Hidden underflow in BF16 divider in mixed-precision FP designs



Floating-point computations dominate the landscape of all AI/ML compute but also in automotive, avionics and healthcare. While performance and compute errors dominated the landscape of floating-point design and verification, power optimizations forced designers to use non-standard precisions such as FP4, FP8, BF16, and so on. So, mixed precision computation has become prominent in modern-day design.

Figure 1 Here isa a sneak peek at floating point compute in AI designs. Source: Axiomise

However, a new paradigm of transprecision compute is also emerging. Tagliavini et.al captured this beautifully in their paper coining the term transprecision floating-point computing. According to the paper, transprecision computing is an area where “rather than tolerating errors implied by imprecise HW or SW computations, systems are explicitly designed to deliver just the required precision for intermediate computations”.
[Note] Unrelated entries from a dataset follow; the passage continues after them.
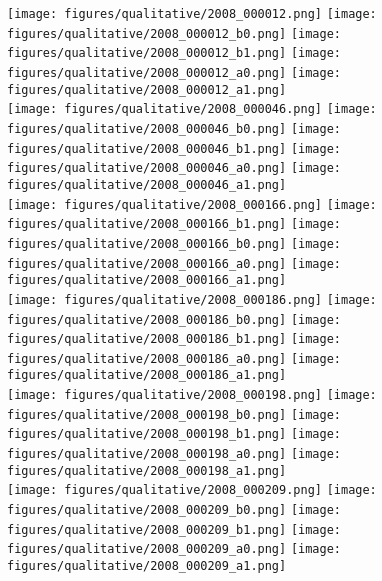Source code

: \documentclass[runningheads]{llncs}
\begin{document}
\begin{figure*}
 \centering
\texttt{[image: figures/qualitative/2008\_000012.png]}
\texttt{[image: figures/qualitative/2008\_000012\_b0.png]}
\texttt{[image: figures/qualitative/2008\_000012\_b1.png]}
\texttt{[image: figures/qualitative/2008\_000012\_a0.png]}
\texttt{[image: figures/qualitative/2008\_000012\_a1.png]}\\
\texttt{[image: figures/qualitative/2008\_000046.png]}
\texttt{[image: figures/qualitative/2008\_000046\_b0.png]}
\texttt{[image: figures/qualitative/2008\_000046\_b1.png]}
\texttt{[image: figures/qualitative/2008\_000046\_a0.png]}
\texttt{[image: figures/qualitative/2008\_000046\_a1.png]}\\
\texttt{[image: figures/qualitative/2008\_000166.png]}
\texttt{[image: figures/qualitative/2008\_000166\_b1.png]}
\texttt{[image: figures/qualitative/2008\_000166\_b0.png]}
\texttt{[image: figures/qualitative/2008\_000166\_a0.png]}
\texttt{[image: figures/qualitative/2008\_000166\_a1.png]}\\
\texttt{[image: figures/qualitative/2008\_000186.png]}
\texttt{[image: figures/qualitative/2008\_000186\_b0.png]}
\texttt{[image: figures/qualitative/2008\_000186\_b1.png]}
\texttt{[image: figures/qualitative/2008\_000186\_a0.png]}
\texttt{[image: figures/qualitative/2008\_000186\_a1.png]}\\
\texttt{[image: figures/qualitative/2008\_000198.png]}
\texttt{[image: figures/qualitative/2008\_000198\_b0.png]}
\texttt{[image: figures/qualitative/2008\_000198\_b1.png]}
\texttt{[image: figures/qualitative/2008\_000198\_a0.png]}
\texttt{[image: figures/qualitative/2008\_000198\_a1.png]}\\
\texttt{[image: figures/qualitative/2008\_000209.png]}
\texttt{[image: figures/qualitative/2008\_000209\_b0.png]}
\texttt{[image: figures/qualitative/2008\_000209\_b1.png]}
\texttt{[image: figures/qualitative/2008\_000209\_a0.png]}
\texttt{[image: figures/qualitative/2008\_000209\_a1.png]}\\

\end{figure*}
\end{document}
Mixed precision vs transprecision

Mixed precision and transprecision are closely related, but they are not the same thing. Mixed precision is mainly an algorithmic/use pattern; transprecision is a broader system and architecture paradigm. Mixed precision means using two or more fixed numeric formats within one algorithm or kernel. Transprecision goes further: it’s about designing the hardware, software, and algorithms so that the precision itself is a tunable resource.

In short, mixed precision is combining a few existing formats in one computation for performance/energy, with accuracy recovered by algorithmic tricks. And transprecision is an end-to-end paradigm where precision is a first-class, tunable knob, and the system supports many possible precisions (not just, for example, 16-bit/32-bit) to meet accuracy/energy goals.

The benefits are clear. Exploit lower precision where it’s safe, allowing better balance of performance and throughput, and lower energy consumption, thereby cooler chips, but maintain full-precision (higher) accuracy where needed. Specifically, formats such as FP16 and BF16 allow hardware to execute more FLOPs per cycle, often giving 1.5-3X speedups in deep learning workloads. Transprecision architectures can achieve multi‑x speedups by vectorizing and simplifying datapaths for small formats (for instance, 8-bit or 16‑bit “minifloats”).

Verification challenges

Mixed-precision and transprecision computing introduce substantial verification challenges because correctness is no longer tied to a single, well-understood format, but to a tapestry of interacting precisions, formats, and rounding behaviors across the pipeline. Mixed-precision and transprecision computing create a significantly harder verification problem than conventional floating-point design because correctness must be established not only within each individual format, but also across the boundaries between them.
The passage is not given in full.